Time
2021-03-23 09:00, 7 hours ago
Venue
Online——ZOOM
ZOOM INFO
ZOOM Link:
https://zoom.com.cn/j/68805004048 Conference ID: 68805004048
Password: 782463
Abstract
It was recognized soon after the pioneering works of Riemann and Stokes in the mid-nineteenth century that entropy increases as the gas flows across a shock wave for polyatomic gases. Around the 1940's Bethe and Weyl independently formulated the convexity condition for the equivalence of the compressibility of a shock and the entropy increase across it. This was subsequently generalized to the general system of hyperbolic conservation laws by Lax. The situation without convexity is interesting. The Russian school of Oleinik and Krushkov obtained complete results for scalar laws. It is understood now that the existence of entropy for a system is a constitutive hypothesis. Godunov established the relation between the existence of entropy and the symmetric structure of a system. There have been efforts to relate the admissibility conditions for shock waves to entropy production. For this, we offer a definitive result for shock waves in the Euler equations for compressible media. In this talk, we will survey the historical developments on general systems as well as some exact analysis for the Euler equations.
Bio
Professor Tai-Ping Liu is distinguished research fellow at Academia Sinica. He obtained his Ph.D. from the University of Michigan in 1973. He has held professorship positions at University of Maryland, New York University and Stanford University, where he is now an Emeritus Professor.

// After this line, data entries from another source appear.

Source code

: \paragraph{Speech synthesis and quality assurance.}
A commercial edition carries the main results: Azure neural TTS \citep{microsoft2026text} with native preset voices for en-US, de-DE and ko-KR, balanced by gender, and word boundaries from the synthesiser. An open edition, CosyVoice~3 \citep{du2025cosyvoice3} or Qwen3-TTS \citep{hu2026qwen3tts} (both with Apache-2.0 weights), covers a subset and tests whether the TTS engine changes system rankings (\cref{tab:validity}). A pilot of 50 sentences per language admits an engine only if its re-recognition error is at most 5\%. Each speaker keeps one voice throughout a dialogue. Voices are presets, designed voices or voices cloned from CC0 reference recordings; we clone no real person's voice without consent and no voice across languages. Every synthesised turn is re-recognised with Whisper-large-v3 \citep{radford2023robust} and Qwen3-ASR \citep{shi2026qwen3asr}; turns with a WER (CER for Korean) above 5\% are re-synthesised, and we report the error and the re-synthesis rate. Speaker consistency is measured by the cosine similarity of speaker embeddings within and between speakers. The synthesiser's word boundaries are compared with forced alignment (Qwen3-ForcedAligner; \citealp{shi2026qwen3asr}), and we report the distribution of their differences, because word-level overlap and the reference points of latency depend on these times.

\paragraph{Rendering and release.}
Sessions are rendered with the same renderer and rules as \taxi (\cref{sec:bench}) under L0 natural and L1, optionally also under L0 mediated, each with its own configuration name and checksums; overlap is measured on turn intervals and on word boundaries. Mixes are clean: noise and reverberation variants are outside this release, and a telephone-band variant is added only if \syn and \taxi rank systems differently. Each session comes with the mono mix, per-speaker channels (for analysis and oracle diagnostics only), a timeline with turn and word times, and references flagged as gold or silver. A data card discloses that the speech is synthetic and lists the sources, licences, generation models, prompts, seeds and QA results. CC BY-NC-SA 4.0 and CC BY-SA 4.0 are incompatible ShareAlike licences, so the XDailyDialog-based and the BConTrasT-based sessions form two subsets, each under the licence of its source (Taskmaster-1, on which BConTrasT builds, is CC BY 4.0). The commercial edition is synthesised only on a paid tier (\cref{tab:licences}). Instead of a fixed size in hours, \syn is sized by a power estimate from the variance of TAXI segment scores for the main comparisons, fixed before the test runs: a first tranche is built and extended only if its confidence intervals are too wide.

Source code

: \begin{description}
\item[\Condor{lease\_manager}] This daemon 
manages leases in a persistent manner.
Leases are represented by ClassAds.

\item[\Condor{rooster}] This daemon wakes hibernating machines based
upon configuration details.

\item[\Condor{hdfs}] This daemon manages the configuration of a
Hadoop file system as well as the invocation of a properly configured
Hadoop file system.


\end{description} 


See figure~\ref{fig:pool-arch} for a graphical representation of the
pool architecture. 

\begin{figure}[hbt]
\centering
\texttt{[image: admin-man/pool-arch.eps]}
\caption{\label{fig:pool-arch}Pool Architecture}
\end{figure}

His research deals with nonlinear partial differential equations, hyperbolic conservation laws, shock waves, the Boltzmann equation, and equations of gas dynamics. Among his contributions in hyperbolic conservation laws are the introduction of the Liu entropy condition for the admissibility of weak solutions, the deterministic version of the Glimm scheme for the construction of solutions, and the Liu–Yang functional for the well-posedness theory. With Yu, he has initiated the quantitative analysis of the Boltzmann equation, and established the invariant manifold theory for the stationary Boltzmann equation. Liu also made pioneering contributions to conservation laws with sources, including relaxation phenomenon, vacuum in gas flows, stability and in stability of nozzle flows.
Liu is member of Academia Sinica, member of TWAS, fellow of American Mathematical Society, fellow of SIAM, recipient of Galileo Galilei Medal, and other honors. In 2002, he was an invited speaker at the International Congress of Mathematicians in Beijing.